Mohon tunggu...
Sekar Ayu
Sekar Ayu Mohon Tunggu... Lainnya - Mahasiswa

2021

Selanjutnya

Tutup

Ilmu Sosbud

Menyoal Kebebasan Akademik dan Berpendapat pada Aksi Reformasi Dikorupsi dalam Perspektif Ruang Publik

21 April 2021   10:40 Diperbarui: 21 April 2021   10:50 318
+
Laporkan Konten
Laporkan Akun
Kompasiana adalah platform blog. Konten ini menjadi tanggung jawab bloger dan tidak mewakili pandangan redaksi Kompas.
Lihat foto
Ilmu Sosbud dan Agama. Sumber ilustrasi: PEXELS

Sebagai lembaga pendidikan, kampus harus terhindar dari segala bentuk intervensi yang berpotensi merongrong independensi akademik dan kebebasan berpendapat. Tahun 2019 lalu, dalam aksi bertajuk #ReformasiDikorupsi mahasiswa bersama elemen masyarakat lainnya menggelar aksi untuk menolak RKUHP dan beberapa RUU kontroversial lainnya yang dikebut pembahasannya oleh pemerintah dan DPR. Namun, beberapa kampus justru merespon aksi ini dengan cara mengecam mahasiswanya yang terlibat aktif dalam aksi. Kecaman itu secara luas dan terbuka dilakukan atas arahan Menteri Riset, Teknologi, dan Pendidikan Tinggi (Menristek) Mohammad Nasir yang meminta agar para rektor memberitahu mahasiswanya untuk tidak turun ke jalan dan akan memberikan sanksi kepada rektor yang ikut menggerakkan mahasiswa untuk berdemonstrasi (cnnindonesia.com).

Tak hanya kecaman, pemberangusan juga dilakukan oleh beberapa pihak kampus kepada mahasiswanya yang terlibat aksi mulai dari surat edaran larangan ikut aksi, intimidasi berupa ancaman drop out, sanksi akademis berupa drop out, hingga hukuman fisik dari pihak kampus (cnnindonesia.com). Kewenangan kampus melakukan tindakan tersebut---apalagi jika tidak dibarengi dengan prosesur yang tepat---tentunya merupakan bentuk dari pengekangan kebebasan akademik dan berpendapat mahasiswa. Padahal, aksi menolak bungkam itu merupakan bentuk kekecewaan dan protes mahasiswa terhadap arah kebijakan pemerintah yang sama sekali tidak demokratis sekaligus menjadi titik balik pergerakan mahasiswa dalam menjaga nalar kritis dan keberpihakannya kepada masyarakat. Kampus seharusnya dapat menjadi tempat yang aman dan wadah yang tepat bagi pertukaran ide dan gagasan serta berani untuk menyampaikan kebenaran kepada penguasa.
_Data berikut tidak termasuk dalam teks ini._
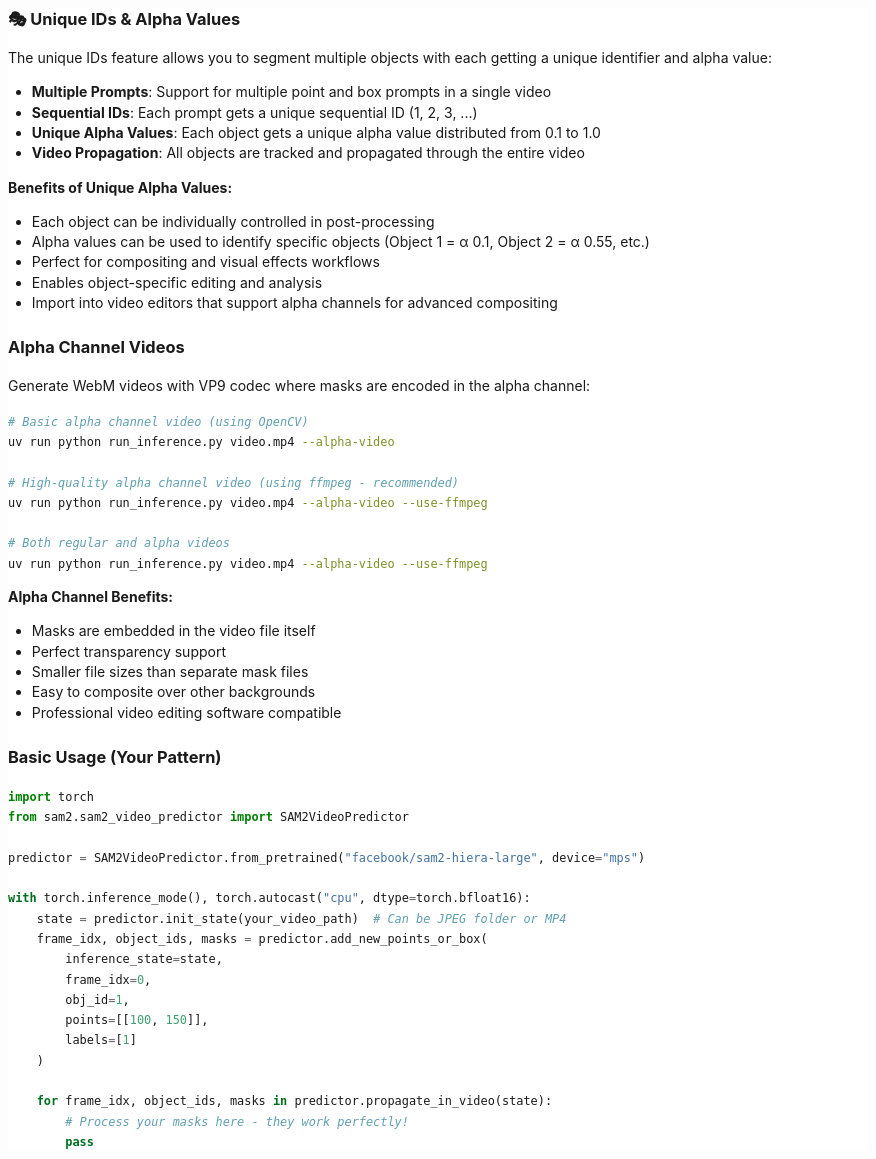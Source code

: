### 🎭 Unique IDs & Alpha Values

The unique IDs feature allows you to segment multiple objects with each getting a unique identifier and alpha value:

- **Multiple Prompts**: Support for multiple point and box prompts in a single video
- **Sequential IDs**: Each prompt gets a unique sequential ID (1, 2, 3, ...)
- **Unique Alpha Values**: Each object gets a unique alpha value distributed from 0.1 to 1.0
- **Video Propagation**: All objects are tracked and propagated through the entire video

**Benefits of Unique Alpha Values:**
- Each object can be individually controlled in post-processing
- Alpha values can be used to identify specific objects (Object 1 = α 0.1, Object 2 = α 0.55, etc.)
- Perfect for compositing and visual effects workflows
- Enables object-specific editing and analysis
- Import into video editors that support alpha channels for advanced compositing

### Alpha Channel Videos

Generate WebM videos with VP9 codec where masks are encoded in the alpha channel:

```bash
# Basic alpha channel video (using OpenCV)
uv run python run_inference.py video.mp4 --alpha-video

# High-quality alpha channel video (using ffmpeg - recommended)
uv run python run_inference.py video.mp4 --alpha-video --use-ffmpeg

# Both regular and alpha videos
uv run python run_inference.py video.mp4 --alpha-video --use-ffmpeg
```

**Alpha Channel Benefits:**
- Masks are embedded in the video file itself
- Perfect transparency support
- Smaller file sizes than separate mask files
- Easy to composite over other backgrounds
- Professional video editing software compatible

### Basic Usage (Your Pattern)

```python
import torch
from sam2.sam2_video_predictor import SAM2VideoPredictor

predictor = SAM2VideoPredictor.from_pretrained("facebook/sam2-hiera-large", device="mps")

with torch.inference_mode(), torch.autocast("cpu", dtype=torch.bfloat16):
    state = predictor.init_state(your_video_path)  # Can be JPEG folder or MP4
    frame_idx, object_ids, masks = predictor.add_new_points_or_box(
        inference_state=state, 
        frame_idx=0,
        obj_id=1,
        points=[[100, 150]],
        labels=[1]
    )
    
    for frame_idx, object_ids, masks in predictor.propagate_in_video(state):
        # Process your masks here - they work perfectly!
        pass
```
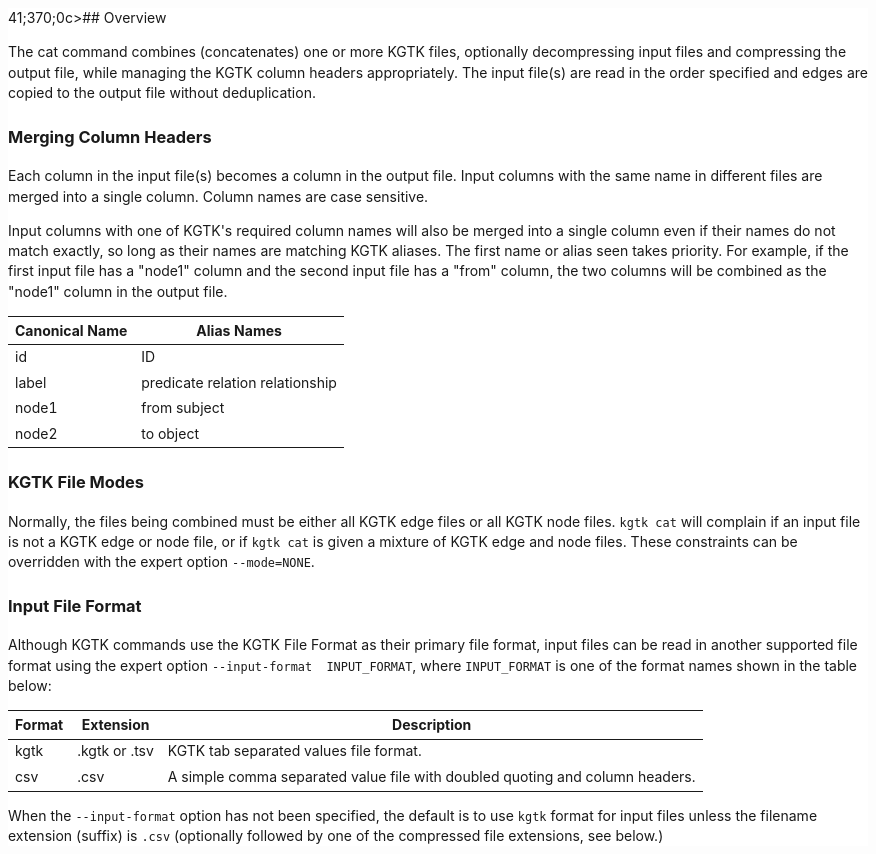 41;370;0c>## Overview

The cat command combines (concatenates) one or more KGTK files, optionally
decompressing input files and compressing the output file, while managing the
KGTK column headers appropriately.  The input file(s) are read in the order
specified and edges are copied to the output file without deduplication.

### Merging Column Headers

Each column in the input file(s) becomes a column in the output file.  Input
columns with the same name in different files are merged into a single column.
Column names are case sensitive.

Input columns with one of KGTK's required column names will
also be merged into a single column even if their names do not
match exactly, so long as their names are matching KGTK aliases.
The first name or alias seen takes priority.  For example, if the first
input file has a "node1" column and the second input file has a "from" column, the two
columns will be combined as the "node1" column in the output file.

| Canonical Name | Alias Names |
| -------------- | ----------- |
| id             | ID          |
| label          | predicate relation relationship |
| node1          | from subject |
| node2          | to object |

### KGTK File Modes

Normally, the files being combined must be either all KGTK edge files or all
KGTK node files.  `kgtk cat` will complain if an input file is not a KGTK
edge or node file, or if `kgtk cat` is given a mixture of KGTK edge and node files.
These constraints can be overridden with the expert option `--mode=NONE`.

### Input File Format

Although KGTK commands use the KGTK File Format as their primary file format,
input files  can be  read in  another supported file  format using  the expert
option  `--input-format  INPUT_FORMAT`, where  `INPUT_FORMAT`  is  one of  the
format names shown in the table below:

| Format | Extension | Description |
| ------ | --------- | ----------- |
| kgtk   | .kgtk or .tsv | KGTK tab separated values file format. |
| csv    | .csv      | A simple comma separated value file with doubled quoting and column headers. |

When the `--input-format` option has not been specified, the default is to use `kgtk` format
for input files unless the filename extension (suffix) is `.csv` (optionally followed
by one of the compressed file extensions, see below.)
Kebebasan akademik merupakan unsur fundamental dalam upaya mengembangkan institusi akademik khususnya perguruan tinggi. Kebebasan akademik dinilai sebagai bagian dari kebebasan berekspresi dan berpendapat yang tertera dalam sistem hukum Hak Asasi Manusia pada pasal 28E ayat 3 UUD 1945 dan dituangkan dalam UU Nomor 12 tahun 2012 tentang Pendidikan Tinggi pasal 8 ayat 1. Oleh karenanya, baik kampus, pemerintah, maupun aparat penegak hukum sebagai perangkat negara memiliki kewajiban untuk menjamin dan melindungi hak berpendapat sivitas akademika sebagai bagian dari kebebasan akademik selama bertumpu pada prinsip rasionalitas.

Kebebasan berpendapat juga merupakan bagian dari kebebasan ruang sipil yang di mana dalam ruang ini memungkinkan setiap elemen masyarakat termasuk mahasiswa untuk dapat saling berjejaring, berpendapat, dan berpartisipasi aktif dalam wadah artikulasi berbagai hal untuk mengklaim hak-hak mereka dan memengaruhi struktur sosial-politik di lingkungan sekitarnya (Oxfam, 2018). Larangan aksi demonstrasi mahasiswa terkait dengan pembentukan Undang-Undang yang dinilai bermasalah serta berujung pada ancaman pidana jelas tidak berpihak pada kebebasan ruang sipil, sebaliknya, pembungkaman itu merupakan bentuk dari Shrinking Civic Space (SCS) atau penyempitan ruang sipil. SCS sendiri merupakan ancaman bagi kebebasan masyarakat dan belangsungnya prinsip-prinsip demokrasi karena membatasi ruang gerak masyarakat sipil yang merdeka.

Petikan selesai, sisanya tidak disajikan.